Why Are Gun Buybacks Still a Thing?
So gun buybacks are a thing that serious Democratic candidates are now discussing. I'm trying really hard to take it seriously but it seems like just wild pandering and misguided bloviating. Reason wrote up a post about how exactly would a gun buyback actually work work:
We don't have to look to New Zealand's recent flop of a mandatory buyback, where less than 10 percent of the country's estimated number of newly banned weapons have been handed over so far, to answer those questions. There's a great case study right here in the bluest of blue states: New York.
Gov. Andrew Cuomo hailed the 2013 New York SAFE Act as the toughest gun control law in the nation, and one of its most important provisions was the mandatory registration of all "assault weapons" in the state. This isn't a confiscation or even a ban, so it's nowhere near as severe as what O'Rourke and others are pushing—it's just a teeny weeny little registration requirement.
So how has that worked out? Well, according to the National Shooting Sports Foundation's conservative estimate, New Yorkers owned about 1 million "assault weapons" at the time the ban was passed. So the 44,000 that were actually registered are about 4 percent of the total.
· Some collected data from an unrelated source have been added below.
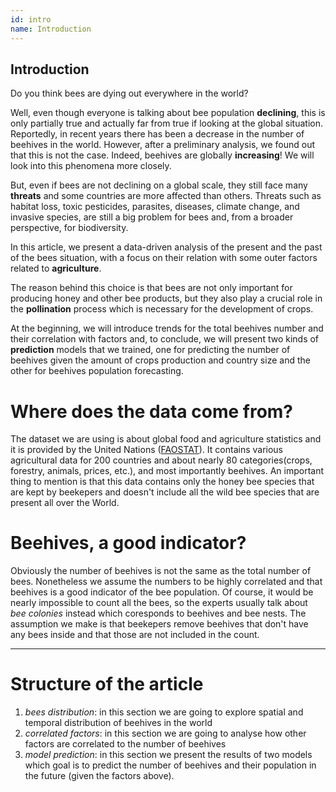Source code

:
 ```yaml
---
id: intro
name: Introduction
---
```


## Introduction
Do you think bees are dying out everywhere in the world? 

Well, even though everyone is talking about bee population __declining__, this is only partially true and actually far from true if looking at the global situation. Reportedly, in recent years there has been a decrease in the number of beehives in the world. However, after a preliminary analysis, we found out that this is not the case. Indeed, beehives are globally __increasing__! We will look into this phenomena more closely. 

But, even if bees are not declining on a global scale, they still face many __threats__ and some countries are more affected than others. Threats such as habitat loss, toxic pesticides, parasites, diseases, climate change, and invasive species, are still a big problem for bees and, from a broader perspective, for biodiversity.


In this article, we present a data-driven analysis of the present and the past of the bees situation, with a focus on their relation with some outer factors related to __agriculture__.

The reason behind this choice is that bees are not only important for producing honey and other bee products, but they also play a crucial role in the __pollination__ process which is necessary for the development of crops.

At the beginning, we will introduce trends for the total beehives number and their correlation with factors and, to conclude, we will present two kinds of __prediction__ models that we trained, one for predicting the number of beehives given the amount of crops production and country size and the other for beehives population forecasting.

# Where does the data come from?
The dataset we are using is about global food and agriculture statistics and it is provided by the United Nations ([FAOSTAT](http://www.fao.org/faostat/en/#home "FAOSTAT")). It contains various agricultural data for 200 countries and about nearly 80 categories(crops, forestry, animals, prices, etc.), and most importantly beehives. An important thing to mention is that this data contains only the honey bee species that are kept by beekepers and doesn't include all the wild bee species that are present all over the World.


# Beehives, a good indicator?
Obviously the number of beehives is not the same as the total number of bees. Nonetheless we assume the numbers to be highly correlated and that beehives is a good indicator of the bee population. Of course, it would be nearly impossible to count all the bees, so the experts usually talk about _bee colonies_ instead which coresponds to beehives and bee nests. The assumption we make is that beekepers remove beehives that don't have any bees inside and that those are not included in the count.

------

# Structure of the article
1. *bees distribution*: in this section we are going to explore spatial and temporal distribution of beehives in the world
2. *correlated factors*: in this section we are going to analyse how other factors are correlated to the number of beehives
3. *model prediction*: in this section we present the results of two models which goal is to predict the number of beehives and their population in the future (given the factors above).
This noncompliance with the law is widespread and mostly open, but the police aren't doing much about it.
There's a few other issues that I'm just glossing over but I really want to know whether people are seriously really legitimately asking for for a gun buyback because it totally seems either incredibly dangerous or wildly ineffective.
For one, it appears that the focus on "assault weapons" is a convenient scapegoat even though the overwhelming majority of firearm homicides are by handguns. Why not commit to a mandatory handgun buyback? Especially since common semi-automatic models are made to accept 100-round magazines.
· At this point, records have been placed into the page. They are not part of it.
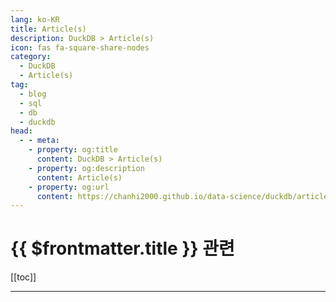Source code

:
 ```yaml
---
lang: ko-KR
title: Article(s)
description: DuckDB > Article(s)
icon: fas fa-square-share-nodes
category: 
  - DuckDB
  - Article(s)
tag: 
  - blog
  - sql
  - db
  - duckdb
head:
  - - meta:
    - property: og:title
      content: DuckDB > Article(s)
    - property: og:description
      content: Article(s)
    - property: og:url
      content: https://chanhi2000.github.io/data-science/duckdb/articles/
---
```


# {{ $frontmatter.title }} 관련

[[toc]]

---

<TagLinks />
Second, for many years gun owners have heard the refrain of "No one is coming for your guns" and that has now evaporated into mist. People really fucking like their guns. If a bunch of cattle ranchers took over a government building to protest grazing fee enforcement, I can't fucking imagine the shit they'll pull when you tell them they have to surrender their firearms.
How exactly would this be enforced? Technically there is no gun registry (The ATF does operate a deliberately handicapped tracing facility in WV where computers are banned) so there's no real way of knowing who actually owns guns. Even if you did, how do you deal with folks who refuse to participate in the 'mandatory' buyback? I assume the only recourse is to send armed men to arrest them which...does not seem like a good idea given the situation.
I'm ignoring for now the legality of such a proposal, the baffling focus on irrelevant firearm features, and the prominence of 3d printing and 80% lowers. The list kind of goes on. From where I'm sitting, it doesn't seem like the advocates have actually thought through beyond step 1. I'm open to changing my mind if there is evidence.